To do: What is the number of lines in the entries that contain "typedef"? Reply with that number only.

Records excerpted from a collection
>>>>

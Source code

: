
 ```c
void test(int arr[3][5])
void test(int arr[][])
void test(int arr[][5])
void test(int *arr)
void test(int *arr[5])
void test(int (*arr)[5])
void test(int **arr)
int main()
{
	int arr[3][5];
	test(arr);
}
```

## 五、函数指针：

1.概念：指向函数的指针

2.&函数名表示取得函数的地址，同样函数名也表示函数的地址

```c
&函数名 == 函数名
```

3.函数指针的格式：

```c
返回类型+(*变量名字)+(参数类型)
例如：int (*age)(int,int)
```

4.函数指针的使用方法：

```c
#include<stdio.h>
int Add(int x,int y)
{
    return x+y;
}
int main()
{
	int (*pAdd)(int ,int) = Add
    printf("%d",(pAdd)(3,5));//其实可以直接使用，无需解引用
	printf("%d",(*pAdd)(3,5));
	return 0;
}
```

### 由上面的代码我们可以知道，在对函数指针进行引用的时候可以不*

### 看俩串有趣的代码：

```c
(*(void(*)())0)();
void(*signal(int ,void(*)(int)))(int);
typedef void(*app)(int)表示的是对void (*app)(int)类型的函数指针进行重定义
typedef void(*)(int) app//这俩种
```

<<<<
>>>>

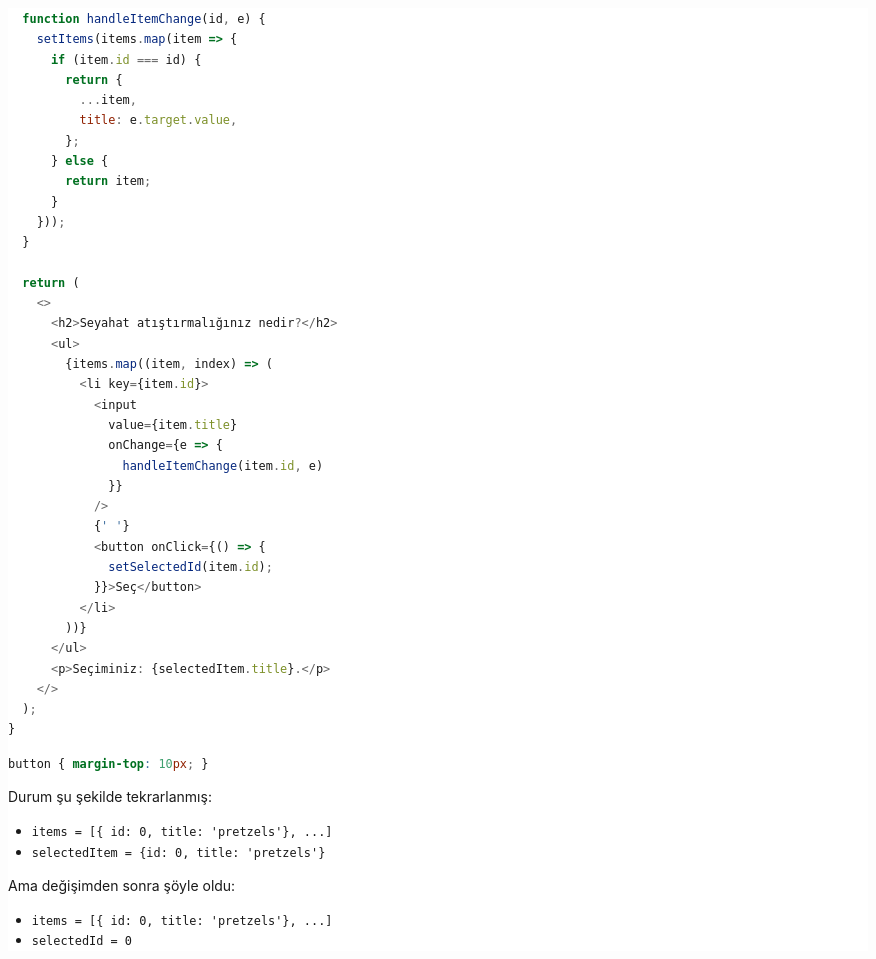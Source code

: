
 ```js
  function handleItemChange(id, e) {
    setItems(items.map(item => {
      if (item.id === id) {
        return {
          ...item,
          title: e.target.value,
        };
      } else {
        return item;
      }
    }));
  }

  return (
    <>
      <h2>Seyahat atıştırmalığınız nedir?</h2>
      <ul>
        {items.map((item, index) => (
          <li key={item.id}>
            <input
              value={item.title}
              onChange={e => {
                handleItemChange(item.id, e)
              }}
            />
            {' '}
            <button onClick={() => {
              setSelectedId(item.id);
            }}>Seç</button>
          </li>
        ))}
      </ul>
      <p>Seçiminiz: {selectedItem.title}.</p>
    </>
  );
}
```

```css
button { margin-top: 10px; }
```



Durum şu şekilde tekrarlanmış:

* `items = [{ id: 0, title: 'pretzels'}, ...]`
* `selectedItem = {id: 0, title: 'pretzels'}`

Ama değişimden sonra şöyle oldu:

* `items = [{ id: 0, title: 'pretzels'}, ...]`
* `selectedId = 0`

<<<<

Output of the exercise: 2